Do interior do corpo vão surgindo os gases de putrefação, enfisema putrefativo, com bolhas na epiderme, de conteúdo líquido hemoglobínico. O cadáver toma um aspecto gigantesco, principalmente na face, abdome e órgãos genitais masculinos.
Os gases fazem pressão sobre o sangue, que foge para a periferia e, pelo destacamento da epiderme, esboça na derme um desenho vascular circulação póstuma de Brouardel. Sais de chumbo neutros evidenciam a presença desses gases.
Do interior do corpo vão surgindo os gases de putrefação (enfisema putrefativo), com bolhas na epiderme, de conteúdo líquido hemoglobínico. 
Mecanismo:
Ação de bactérias saprófitas
Formação de gases da putrefação - inflamáveis
decomposição proteica
liberação de compostos nitrogenados - ptomaínas (odor desagradabilíssimo)
Características do Cadáver
Olhos exofágicos
Língua Protusa
Corpo Aumenta de volume
Odor Fétido devido a formação dos gases.
Aumento da pressão abdominal
prolapso do útero - eventual parto post-mortem
prolapso do reto , elevação do diafragma
compressão pulmonar - saída de líquido avermelhado pela boca e narinas
sangue proveniente do rompimento alveolar 
Atividade bacteriana - Clostródium welchii.
Com a putrefação, surgem os desenhos vasculares em forma arborescente, conhecidos como “circulação póstuma de Brouardel”.
Destacamento da epiderme
perda de fâneros cutâneos
pressão sobre grandes vasos
escoamento passivo do sangue da periferia
destacamento da epiderme
coloração escura do sangue

Cronologia:
Grau maximo 5 ao 7 dias
1 Dia – Gases não inflamáveis CO2
2 ao 4 Dia – Gases Inflamáveis HC e H
5 Dia - Gases não inflamáveis N e NH4

Temos a formação de metano, gás carbônico, amônia e mercaptanos, gás sulfídrico
gás sulfídrico + hemoglobina = sulfohemoglobina ou sulfometahemoglobina = verde


Período Coliquativo



Período Coliquativo: Esta fase se manifesta pela dissolução pútrida do cadáver, cujas partes moles vão pouco a pouco reduzindo-se de volume pela desintegração progressiva dos tecidos. O corpo perde sua forma, a epiderme se desprega da derme, o esqueleto fica coberto por uma massa de putrilagem, os gases se evolam e surge um grande número de larvas e insetos.

Mecanismo:
 
Dissolução pútrida do cadáver - deliqüescência cadavérica
Começa cerca de 3 semanas após a morte
Desintegração de partes moles
redução do volume - deformação
liberação dos gases - Inúmeras larvas

Cronologia:
Extremamente variável:
início - 3 semanas após o óbito
término - vários meses
O corpo perde sua forma, a epiderme se desprega da derme, o esqueleto fica coberto por uma massa de putrilagem, os gases se evolam e surge um grande número de larvas e insetos.
Larvas - Boca de um cadáver em adiantado estado de putrefação, contendo numerosas larvas de moscas, denotando um tempo de óbito estimado em 5 dias.

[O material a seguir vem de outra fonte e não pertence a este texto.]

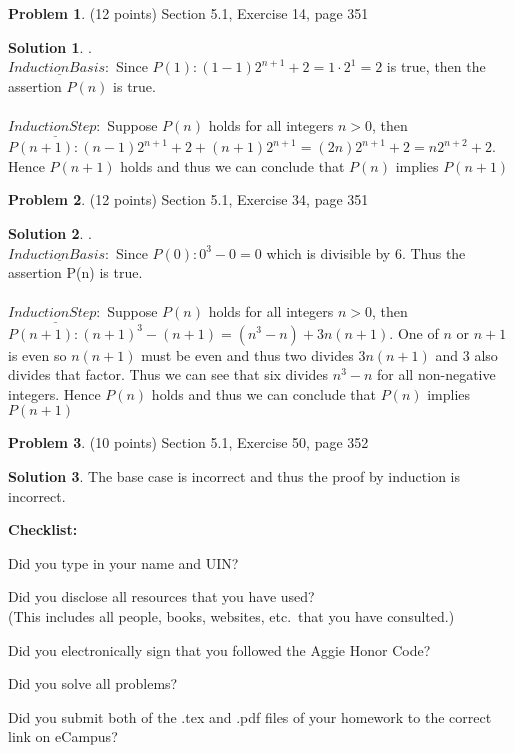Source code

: \documentclass{article}
\theoremstyle{definition}
\newtheorem{problem}{Problem}
\newtheorem*{solution}{Solution}
\newcommand{\checklist}{\noindent\textbf{Checklist:}
\begin{compactitem}[$\Box$] 
\item Did you type in your name and UIN? 
\item Did you disclose all resources that you have used? \\
(This includes all people, books, websites, etc.\ that you have consulted.)
\item Did you electronically sign that you followed the Aggie Honor Code? 
\item Did you solve all problems? 
\item Did you submit both of the .tex and .pdf files of your homework to the correct link 
on eCampus? 
\end{compactitem}
}
\begin{document}
\begin{problem} (12 points) 
Section 5.1, Exercise 14, page 351
\end{problem}
\begin{solution}.
\\$\underline{Induction Basis:}$ Since $P(1): (1 - 1)2^{n+1} + 2 = 1\cdot2^1 = 2$ is true, then the assertion $P(n)$ is true.
\\\\$\underline{Induction Step:}$ Suppose $P(n)$ holds for all integers $n>0$, then \\$P(n+1): (n - 1)2^{n+1} + 2 + (n + 1)2^{n + 1} = (2n)2^{n+1} + 2 = n2^{n + 2} + 2$. Hence $P(n+1)$ holds and thus we can conclude that $P(n)$ implies $P(n+1)$
\end{solution}

\begin{problem} (12 points) 
Section 5.1, Exercise 34, page 351
\end{problem}
\begin{solution}.
\\$\underline{Induction Basis:}$ Since $P(0): 0^3 - 0 = 0$ which is divisible by $6$. Thus the assertion P(n) is true.
\\\\$\underline{Induction Step:}$ Suppose $P(n)$ holds for all integers $n>0$, then \\$P(n+1): (n+1)^3 - (n + 1) = (n^3 - n) + 3n(n + 1).$ One of $n$ or $n + 1$ is even so $n(n + 1)$ must be even and thus two divides $3n(n + 1)$ and 3 also divides that factor. Thus we can see that six divides $n^3 - n$ for all non-negative integers. Hence $P(n)$ holds and thus we can conclude that $P(n)$ implies $P(n + 1)$
\end{solution}

\begin{problem} (10 points) 
Section 5.1, Exercise 50, page 352
\end{problem}
\begin{solution}
The base case is incorrect and thus the proof by induction is incorrect.
\end{solution}

\goodbreak
\checklist
\end{document}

Obs: as larvas de moscas pertencem à família Stratiomyidae 








 Fase Esquelética



Nesta fase, os ossos apresentam-se quase livres, presos apenas pelos ligamentos articulares.
Os ossos resistem por muito tempo, porém, vão perdendo pouco a pouco sua estrutura habitual, tornando-se cada vez mais frágeis e leves.

Processo: 
Fase que se mescla a coliquativa
Final do processo destrutivo cadavérico
Resultado final é o esqueleto livre de partes moles, presa pelas cartilagens.
Cronologia muito variável:
início - terceira a quarta semana
término – quatro a seis meses, em média

Porém os fatores variáveis são:

clima
ambiente (+ fauna cadavérica): bactérias, ratos, cães etc...
ar livre
inumação
submersão





Na foto acima o corpo é de um menino, vítima de Serial killer encontrado no Pará, o processo de esqueletização começou pela cabeça, provavelmente devido a fauna local.




Entomologia forense

 

Só lembrando que é de grande importância aqui o estudo conjunto de outra área cientifica, a Entomologia forense, esse ramo de estudo analisa os insetos e outros artrópodes encontrados em locais de crimes, em cada uma das fases da morte é possível encontrar um grupo de animais diferentes, então uma vez identificado o determinado inseto pode se saber o tempo em que o corpo está lá e até o local onde estava, uma vez que certo tipo de animais existem apenas em determinadas regiões.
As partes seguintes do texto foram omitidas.